INPUT RECORDS =

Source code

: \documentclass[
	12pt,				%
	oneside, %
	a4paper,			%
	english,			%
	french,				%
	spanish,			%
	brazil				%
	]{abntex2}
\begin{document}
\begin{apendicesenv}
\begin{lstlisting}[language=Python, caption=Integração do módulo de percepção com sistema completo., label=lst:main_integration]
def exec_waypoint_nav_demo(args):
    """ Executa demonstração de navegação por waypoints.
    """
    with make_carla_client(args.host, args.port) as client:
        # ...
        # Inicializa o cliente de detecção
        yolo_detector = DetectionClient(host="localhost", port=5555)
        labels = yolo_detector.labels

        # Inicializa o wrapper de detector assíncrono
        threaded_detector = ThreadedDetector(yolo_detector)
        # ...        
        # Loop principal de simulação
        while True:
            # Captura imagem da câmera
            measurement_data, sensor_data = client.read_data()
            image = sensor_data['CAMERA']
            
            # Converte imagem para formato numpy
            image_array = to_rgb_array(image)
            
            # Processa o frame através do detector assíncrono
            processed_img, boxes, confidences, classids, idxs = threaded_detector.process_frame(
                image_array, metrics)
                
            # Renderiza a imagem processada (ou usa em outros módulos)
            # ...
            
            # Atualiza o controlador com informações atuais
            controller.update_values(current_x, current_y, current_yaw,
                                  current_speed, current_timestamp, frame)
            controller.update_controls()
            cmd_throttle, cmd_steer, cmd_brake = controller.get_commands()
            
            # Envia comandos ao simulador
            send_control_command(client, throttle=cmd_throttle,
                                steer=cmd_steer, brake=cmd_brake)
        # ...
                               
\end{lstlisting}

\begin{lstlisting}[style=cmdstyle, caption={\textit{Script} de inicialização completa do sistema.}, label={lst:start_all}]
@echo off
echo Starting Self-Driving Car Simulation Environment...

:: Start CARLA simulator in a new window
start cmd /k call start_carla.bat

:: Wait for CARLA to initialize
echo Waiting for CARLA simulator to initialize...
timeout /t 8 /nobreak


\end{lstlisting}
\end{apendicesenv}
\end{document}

TO DO = Which lines of the entries above contain the word "initialize"? Copy each of them.

TASK OUTPUT =
:: Wait for CARLA to initialize
echo Waiting for CARLA simulator to initialize...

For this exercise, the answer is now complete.